> **Records provided**
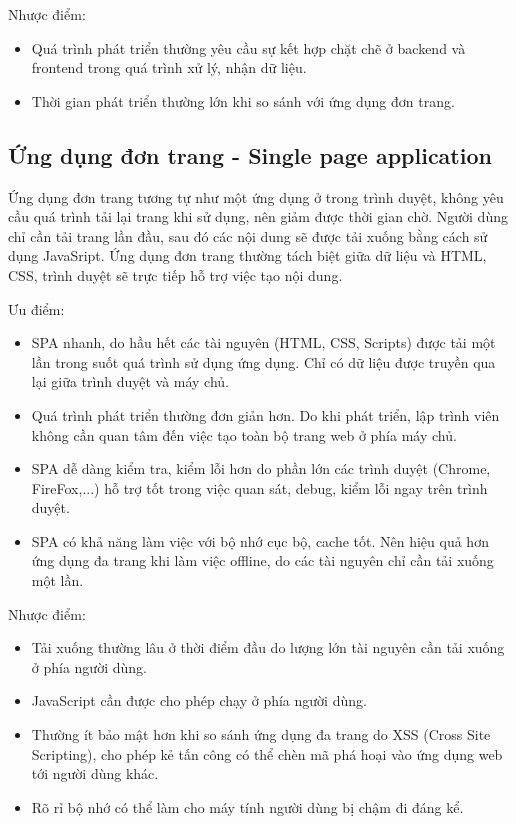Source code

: Nhược điểm: 
\begin{itemize}
    \item Quá trình phát triển thường yêu cầu sự kết hợp chặt chẽ ở backend và frontend trong quá trình xử lý, nhận dữ liệu.
    \item Thời gian phát triển thường lớn khi so sánh với ứng dụng đơn trang.
\end{itemize}
\subsection{Ứng dụng đơn trang - Single page application}
Ứng dụng đơn trang tương tự như một ứng dụng ở trong trình duyệt, không yêu cầu quá trình tải lại trang khi sử dụng, nên giảm được thời gian chờ. Người dùng chỉ cần tải trang lần đầu, sau đó các nội dung sẽ được tải xuống bằng cách sử dụng JavaSript.
Ứng dụng đơn trang thường tách biệt giữa dữ liệu và HTML, CSS, trình duyệt sẽ trực tiếp hỗ trợ việc tạo nội dung. 


Ưu điểm: 
\begin{itemize}
    \item SPA nhanh, do hầu hết các tài nguyên (HTML, CSS, Scripts) được tải một lần trong suốt quá trình sử dụng ứng dụng. Chỉ có dữ liệu được truyền qua lại giữa trình duyệt và máy chủ.
    \item Quá trình phát triển thường đơn giản hơn. Do khi phát triển, lập trình viên không cần quan tâm đến việc tạo toàn bộ trang web ở phía máy chủ.
    \item SPA dễ dàng kiểm tra, kiểm lỗi hơn do phần lớn các trình duyệt (Chrome, FireFox,...) hỗ trợ tốt trong việc quan sát, debug, kiểm lỗi ngay trên trình duyệt.
    \item SPA có khả năng làm việc với bộ nhớ cục bộ, cache tốt. Nên hiệu quả hơn ứng dụng đa trang khi làm việc offline, do các tài nguyên chỉ cần tải xuống một lần.
\end{itemize}
Nhược điểm: 
\begin{itemize}
    \item Tải xuống thường lâu ở thời điểm đầu do lượng lớn tài nguyên cần tải xuống ở phía người dùng.
    \item JavaScript cần được cho phép chạy ở phía người dùng.
    \item Thường ít bảo mật hơn khi so sánh ứng dụng đa trang do XSS (Cross Site Scripting), cho phép kẻ tấn công có thể chèn mã phá hoại vào ứng dụng web tới người dùng khác.
    \item Rõ rỉ bộ nhớ có thể làm cho máy tính người dùng bị chậm đi đáng kể.
\end{itemize}

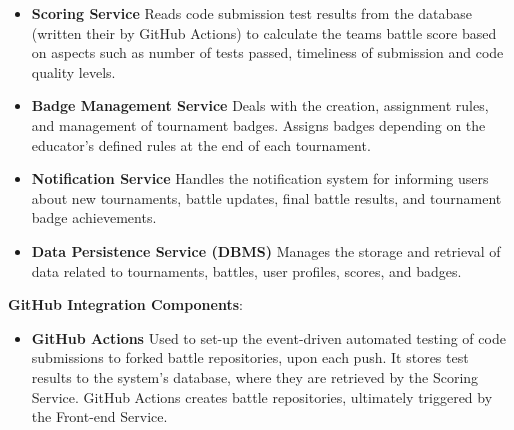     \begin {itemize}
        
        \item \textbf{Scoring Service}
         \newline Reads code submission test results from the database (written their by GitHub Actions) to calculate the teams battle score based on aspects such as number of tests passed, timeliness of submission and code quality levels.
        \item  \textbf{Badge Management Service}
        \newline Deals with the creation, assignment rules, and management of tournament badges. Assigns badges depending on the educator's defined rules at the end of each tournament.
        \item  \textbf{Notification Service}
        \newline Handles the notification system for informing users about new tournaments, battle updates, final battle results, and tournament badge achievements.
        \item  \textbf{Data Persistence Service (DBMS)}
        \newline Manages the storage and retrieval of data related to tournaments, battles, user profiles, scores, and badges.
         
    \end{itemize}
\textbf {GitHub Integration Components}: 

\begin{itemize}
    \item \textbf{GitHub Actions}
    \newline Used to set-up the event-driven automated testing of code submissions to forked battle repositories, upon each push. It stores test results to the system's database, where they are retrieved by the Scoring Service. GitHub Actions creates battle repositories, ultimately triggered by the Front-end Service.
\end{itemize}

> **Work item**
Would you repeat the entries exactly, but with no pictures?

> **Answer space**
Source code

: Nhược điểm: 
\begin{itemize}
    \item Quá trình phát triển thường yêu cầu sự kết hợp chặt chẽ ở backend và frontend trong quá trình xử lý, nhận dữ liệu.
    \item Thời gian phát triển thường lớn khi so sánh với ứng dụng đơn trang.
\end{itemize}
\subsection{Ứng dụng đơn trang - Single page application}
Ứng dụng đơn trang tương tự như một ứng dụng ở trong trình duyệt, không yêu cầu quá trình tải lại trang khi sử dụng, nên giảm được thời gian chờ. Người dùng chỉ cần tải trang lần đầu, sau đó các nội dung sẽ được tải xuống bằng cách sử dụng JavaSript.
Ứng dụng đơn trang thường tách biệt giữa dữ liệu và HTML, CSS, trình duyệt sẽ trực tiếp hỗ trợ việc tạo nội dung. 


Ưu điểm: 
\begin{itemize}
    \item SPA nhanh, do hầu hết các tài nguyên (HTML, CSS, Scripts) được tải một lần trong suốt quá trình sử dụng ứng dụng. Chỉ có dữ liệu được truyền qua lại giữa trình duyệt và máy chủ.
    \item Quá trình phát triển thường đơn giản hơn. Do khi phát triển, lập trình viên không cần quan tâm đến việc tạo toàn bộ trang web ở phía máy chủ.
    \item SPA dễ dàng kiểm tra, kiểm lỗi hơn do phần lớn các trình duyệt (Chrome, FireFox,...) hỗ trợ tốt trong việc quan sát, debug, kiểm lỗi ngay trên trình duyệt.
    \item SPA có khả năng làm việc với bộ nhớ cục bộ, cache tốt. Nên hiệu quả hơn ứng dụng đa trang khi làm việc offline, do các tài nguyên chỉ cần tải xuống một lần.
\end{itemize}
Nhược điểm: 
\begin{itemize}
    \item Tải xuống thường lâu ở thời điểm đầu do lượng lớn tài nguyên cần tải xuống ở phía người dùng.
    \item JavaScript cần được cho phép chạy ở phía người dùng.
    \item Thường ít bảo mật hơn khi so sánh ứng dụng đa trang do XSS (Cross Site Scripting), cho phép kẻ tấn công có thể chèn mã phá hoại vào ứng dụng web tới người dùng khác.
    \item Rõ rỉ bộ nhớ có thể làm cho máy tính người dùng bị chậm đi đáng kể.
\end{itemize}

     \begin {itemize}
        
        \item \textbf{Scoring Service}
         \newline Reads code submission test results from the database (written their by GitHub Actions) to calculate the teams battle score based on aspects such as number of tests passed, timeliness of submission and code quality levels.
        \item  \textbf{Badge Management Service}
        \newline Deals with the creation, assignment rules, and management of tournament badges. Assigns badges depending on the educator's defined rules at the end of each tournament.
        \item  \textbf{Notification Service}
        \newline Handles the notification system for informing users about new tournaments, battle updates, final battle results, and tournament badge achievements.
        \item  \textbf{Data Persistence Service (DBMS)}
        \newline Manages the storage and retrieval of data related to tournaments, battles, user profiles, scores, and badges.
         
    \end{itemize}
\textbf {GitHub Integration Components}: 

\begin{itemize}
    \item \textbf{GitHub Actions}
    \newline Used to set-up the event-driven automated testing of code submissions to forked battle repositories, upon each push. It stores test results to the system's database, where they are retrieved by the Scoring Service. GitHub Actions creates battle repositories, ultimately triggered by the Front-end Service.
\end{itemize}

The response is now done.